È la questione della Crimea, in particolare, a rappresentare una sorta di linea rossa tra una guerra difensiva (in risposta all’aggressione del 24 febbraio) e qualcosa di più grande (e quindi anche di più pericoloso). Nella notte sono state registrate delle esplosioni a Dzhankoy, in Crimea. Secondo Ukrinform, potrebbe essersi trattato di un attacco contro un aeroporto militare russo nei pressi di Dzhankoy. I media russi parlano invece di un attacco con un drone alla sottostazione elettrica di Kafa. L'esercito di Kiev, per ora, non ha commentato pubblicamente.

Dopo le tensioni delle ultime ore per la vicenda dei missili caduti in territorio polacco - con Zelensky che continua a esprimere dubbi sulla conclusione della Nato e a chiedere la partecipazione di Kiev a un’indagine sull’accaduto – oggi si sono sentiti al telefono il segretario di Stato americano Antony Blinken e il ministro degli Esteri ucraino Dmytro Kuleba. “Condividiamo l'opinione che la Russia abbia la piena responsabilità del suo terrorismo missilistico e delle sue conseguenze sul territorio di Ucraina, Polonia e Moldavia", ha scritto quest’ultimo su Twitter. "Ho ringraziato gli Stati Uniti per la loro fondamentale assistenza alla difesa e ho sottolineato che le consegne di sistemi di difesa aerea all'Ucraina devono essere accelerate. I Nasams hanno già dimostrato la loro efficienza. Sono anche convinto che sia giunto il momento dei 'Patriot'", ha aggiunto Kuleba.

Quella che sembra una richiesta perentoria è in realtà la semplice constatazione di un bisogno. I Patriot – sottolinea Tricarico - sono "l'unico tipo di armamento sul quale non ci deve essere discussione perché sono armi prettamente difensive: qualunque cosa l'Ucraina chieda per difendersi, bisogna dargliela. Forse va dato anche qualcosa di meglio dei Patriot, che sono armi efficienti ma ce ne sono anche altre".

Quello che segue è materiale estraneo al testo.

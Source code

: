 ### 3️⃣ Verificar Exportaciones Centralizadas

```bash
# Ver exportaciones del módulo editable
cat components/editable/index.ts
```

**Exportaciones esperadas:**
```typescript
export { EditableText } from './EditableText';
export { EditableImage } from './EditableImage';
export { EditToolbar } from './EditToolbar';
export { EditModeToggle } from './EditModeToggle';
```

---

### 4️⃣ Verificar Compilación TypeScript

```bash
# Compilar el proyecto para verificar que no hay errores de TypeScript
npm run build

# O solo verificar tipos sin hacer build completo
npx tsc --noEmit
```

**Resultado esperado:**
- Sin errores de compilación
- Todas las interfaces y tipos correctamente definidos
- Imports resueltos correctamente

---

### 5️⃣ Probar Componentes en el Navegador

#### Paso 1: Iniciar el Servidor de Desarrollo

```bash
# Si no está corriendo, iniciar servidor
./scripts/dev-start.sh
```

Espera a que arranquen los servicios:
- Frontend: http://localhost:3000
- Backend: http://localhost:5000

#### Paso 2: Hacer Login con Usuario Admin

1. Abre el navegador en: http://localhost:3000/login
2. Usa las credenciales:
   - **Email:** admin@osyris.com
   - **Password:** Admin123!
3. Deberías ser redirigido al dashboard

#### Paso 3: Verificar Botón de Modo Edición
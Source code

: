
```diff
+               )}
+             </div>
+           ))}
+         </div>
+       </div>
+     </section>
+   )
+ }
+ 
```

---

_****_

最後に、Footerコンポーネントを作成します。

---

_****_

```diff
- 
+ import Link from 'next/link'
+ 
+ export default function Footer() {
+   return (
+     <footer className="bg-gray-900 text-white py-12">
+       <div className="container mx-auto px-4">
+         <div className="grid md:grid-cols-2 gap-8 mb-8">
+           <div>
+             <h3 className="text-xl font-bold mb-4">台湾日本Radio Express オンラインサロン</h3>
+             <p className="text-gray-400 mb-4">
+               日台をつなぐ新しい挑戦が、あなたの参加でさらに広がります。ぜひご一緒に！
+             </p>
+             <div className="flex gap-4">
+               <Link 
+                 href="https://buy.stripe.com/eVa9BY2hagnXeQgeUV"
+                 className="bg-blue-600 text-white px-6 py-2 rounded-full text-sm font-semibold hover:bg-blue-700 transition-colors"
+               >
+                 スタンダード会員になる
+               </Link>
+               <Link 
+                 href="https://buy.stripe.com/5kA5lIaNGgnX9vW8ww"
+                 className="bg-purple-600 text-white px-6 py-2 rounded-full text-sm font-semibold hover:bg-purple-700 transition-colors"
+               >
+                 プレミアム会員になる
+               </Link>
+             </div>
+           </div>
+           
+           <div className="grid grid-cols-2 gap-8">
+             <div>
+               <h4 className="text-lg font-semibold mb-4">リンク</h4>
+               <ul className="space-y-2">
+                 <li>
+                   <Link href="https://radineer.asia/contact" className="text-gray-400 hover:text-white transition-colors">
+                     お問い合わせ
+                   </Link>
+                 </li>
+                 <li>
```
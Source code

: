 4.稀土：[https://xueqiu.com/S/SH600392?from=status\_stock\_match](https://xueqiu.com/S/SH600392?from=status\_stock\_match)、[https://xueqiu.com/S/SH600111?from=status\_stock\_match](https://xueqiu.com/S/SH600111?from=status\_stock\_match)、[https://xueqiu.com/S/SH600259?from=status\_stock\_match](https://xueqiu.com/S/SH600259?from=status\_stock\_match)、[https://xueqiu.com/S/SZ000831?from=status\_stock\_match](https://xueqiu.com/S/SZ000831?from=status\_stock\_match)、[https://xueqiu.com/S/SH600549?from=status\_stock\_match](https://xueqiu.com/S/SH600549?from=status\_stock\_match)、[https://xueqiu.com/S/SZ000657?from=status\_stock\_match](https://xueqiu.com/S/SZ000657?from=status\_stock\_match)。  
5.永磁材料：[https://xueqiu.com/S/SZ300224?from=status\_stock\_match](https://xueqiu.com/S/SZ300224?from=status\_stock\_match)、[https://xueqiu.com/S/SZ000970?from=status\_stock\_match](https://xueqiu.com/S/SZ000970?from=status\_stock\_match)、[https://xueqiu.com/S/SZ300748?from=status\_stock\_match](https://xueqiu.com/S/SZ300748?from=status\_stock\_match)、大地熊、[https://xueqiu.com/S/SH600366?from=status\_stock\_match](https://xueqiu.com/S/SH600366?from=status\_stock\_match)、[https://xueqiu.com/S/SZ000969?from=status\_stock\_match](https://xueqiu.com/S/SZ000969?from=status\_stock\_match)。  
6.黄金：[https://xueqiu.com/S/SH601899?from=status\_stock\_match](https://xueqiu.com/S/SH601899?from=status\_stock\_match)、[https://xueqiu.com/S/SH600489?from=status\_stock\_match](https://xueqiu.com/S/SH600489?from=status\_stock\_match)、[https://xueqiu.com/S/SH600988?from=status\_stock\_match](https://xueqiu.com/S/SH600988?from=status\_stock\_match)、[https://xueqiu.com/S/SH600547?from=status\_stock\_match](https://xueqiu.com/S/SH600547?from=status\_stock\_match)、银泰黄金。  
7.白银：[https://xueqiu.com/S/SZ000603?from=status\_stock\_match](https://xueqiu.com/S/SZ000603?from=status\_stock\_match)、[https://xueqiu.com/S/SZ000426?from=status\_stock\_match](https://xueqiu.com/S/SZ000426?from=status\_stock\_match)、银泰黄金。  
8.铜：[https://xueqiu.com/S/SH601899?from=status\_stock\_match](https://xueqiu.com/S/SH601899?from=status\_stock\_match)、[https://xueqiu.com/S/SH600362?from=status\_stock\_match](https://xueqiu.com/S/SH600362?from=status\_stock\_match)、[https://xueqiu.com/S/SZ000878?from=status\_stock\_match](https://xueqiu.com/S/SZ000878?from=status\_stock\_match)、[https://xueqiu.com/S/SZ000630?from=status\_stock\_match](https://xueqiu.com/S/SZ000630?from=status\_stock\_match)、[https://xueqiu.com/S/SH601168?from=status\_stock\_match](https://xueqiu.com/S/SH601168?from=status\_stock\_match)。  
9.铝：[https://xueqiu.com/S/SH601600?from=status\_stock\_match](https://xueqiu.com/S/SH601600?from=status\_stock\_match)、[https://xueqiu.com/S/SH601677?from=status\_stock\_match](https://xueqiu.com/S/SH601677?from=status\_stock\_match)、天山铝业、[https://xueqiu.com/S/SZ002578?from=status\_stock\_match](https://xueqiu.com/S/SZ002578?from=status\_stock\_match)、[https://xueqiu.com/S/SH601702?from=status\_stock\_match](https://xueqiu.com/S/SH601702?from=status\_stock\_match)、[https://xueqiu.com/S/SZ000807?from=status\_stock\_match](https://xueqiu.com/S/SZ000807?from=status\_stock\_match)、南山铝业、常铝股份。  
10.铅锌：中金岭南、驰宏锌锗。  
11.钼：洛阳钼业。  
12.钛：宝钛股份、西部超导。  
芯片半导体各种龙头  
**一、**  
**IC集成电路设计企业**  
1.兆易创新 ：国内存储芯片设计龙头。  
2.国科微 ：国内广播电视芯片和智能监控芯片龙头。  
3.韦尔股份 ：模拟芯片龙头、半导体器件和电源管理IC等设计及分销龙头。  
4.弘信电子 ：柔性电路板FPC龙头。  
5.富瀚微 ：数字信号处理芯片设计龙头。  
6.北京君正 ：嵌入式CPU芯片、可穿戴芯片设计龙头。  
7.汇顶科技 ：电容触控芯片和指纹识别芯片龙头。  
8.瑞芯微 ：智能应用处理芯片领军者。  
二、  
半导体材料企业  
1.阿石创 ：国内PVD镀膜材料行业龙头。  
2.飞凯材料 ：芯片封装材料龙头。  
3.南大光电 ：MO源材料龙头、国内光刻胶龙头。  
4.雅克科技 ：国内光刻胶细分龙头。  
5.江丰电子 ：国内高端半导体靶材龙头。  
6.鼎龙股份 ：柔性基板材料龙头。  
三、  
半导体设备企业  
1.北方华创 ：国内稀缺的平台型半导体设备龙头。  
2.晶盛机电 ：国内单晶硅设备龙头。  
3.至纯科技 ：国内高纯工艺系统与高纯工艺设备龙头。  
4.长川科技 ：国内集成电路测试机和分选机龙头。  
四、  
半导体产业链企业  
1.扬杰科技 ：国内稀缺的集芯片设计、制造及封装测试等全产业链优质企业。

“Quando gli ucraini hanno colpito il ponte di Kerch era logico pensare a un cambio di strategia russa, tenuto conto che il fronte era più o meno fermo e non avevano la capacità di andare oltre con l'offensiva”, osserva il generale Rossi. “Questa valutazione strategica ha portato la Russia a colpire con tutto il volume di fuoco possibile i due punti di forza degli ucraini: la volontà della popolazione a resistere e tutto ciò che può essere di supporto allo sforzo bellico. È chiaro che per contrastare questo volume di fuoco missilistico agli ucraini servono dei sistemi di difesa contraerea. Che siano i Patriot o altri sistemi, è evidente che questa esigenza esiste. Nel momento in cui si sta parlando di sistemi di difesa contraerea, credo sia doveroso darli". È anche per questo che, alla fine, è negli interessi di Kiev tenere a bada qualsiasi incomprensione o attrito con Washington e gli alleati. Cosa che nelle ultime ore non sta riuscendo per niente bene al governo ucraino. “Gli ucraini stanno distruggendo la [nostra] fiducia in loro. Nessuno sta incolpando l'Ucraina e stanno apertamente mentendo. Questo è più distruttivo del missile”, ha detto un diplomatico occidentale a Kiev al Financial Times, commentando la posizione di Kiev sullo “sfortunato incidente”. Come si vede, il margine di manovra degli ucraini è nei fatti molto più limitato di quanto sia Washington che Kiev siano disposte ad ammettere.